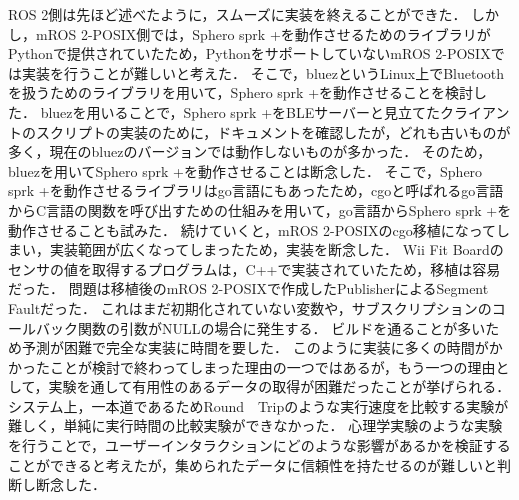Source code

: ROS 2側は先ほど述べたように，スムーズに実装を終えることができた．
しかし，mROS 2-POSIX側では，Sphero sprk +を動作させるためのライブラリがPythonで提供されていたため，PythonをサポートしていないmROS 2-POSIXでは実装を行うことが難しいと考えた．
そこで，bluezというLinux上でBluetoothを扱うためのライブラリを用いて，Sphero sprk +を動作させることを検討した．
bluezを用いることで，Sphero sprk +をBLEサーバーと見立てたクライアントのスクリプトの実装のために，ドキュメントを確認したが，どれも古いものが多く，現在のbluezのバージョンでは動作しないものが多かった．
そのため，bluezを用いてSphero sprk +を動作させることは断念した．
そこで，Sphero sprk +を動作させるライブラリはgo言語にもあったため，cgoと呼ばれるgo言語からC言語の関数を呼び出すための仕組みを用いて，go言語からSphero sprk +を動作させることも試みた．
続けていくと，mROS 2-POSIXのcgo移植になってしまい，実装範囲が広くなってしまったため，実装を断念した．
Wii Fit Boardのセンサの値を取得するプログラムは，C++で実装されていたため，移植は容易だった．
問題は移植後のmROS 2-POSIXで作成したPublisherによるSegment Faultだった．
これはまだ初期化されていない変数や，サブスクリプションのコールバック関数の引数がNULLの場合に発生する．
ビルドを通ることが多いため予測が困難で完全な実装に時間を要した．
このように実装に多くの時間がかかったことが検討で終わってしまった理由の一つではあるが，もう一つの理由として，実験を通して有用性のあるデータの取得が困難だったことが挙げられる．
システム上，一本道であるためRound　Tripのような実行速度を比較する実験が難しく，単純に実行時間の比較実験ができなかった．
心理学実験のような実験を行うことで，ユーザーインタラクションにどのような影響があるかを検証することができると考えたが，集められたデータに信頼性を持たせるのが難しいと判断し断念した．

━━━━━━━━━━━━━━━━━━━━━━━━━━━━━━

ACTION ITEM: Scan the data above and state how many of its lines contain the string "sprk", with no other content.

WRITTEN SOLUTION: 5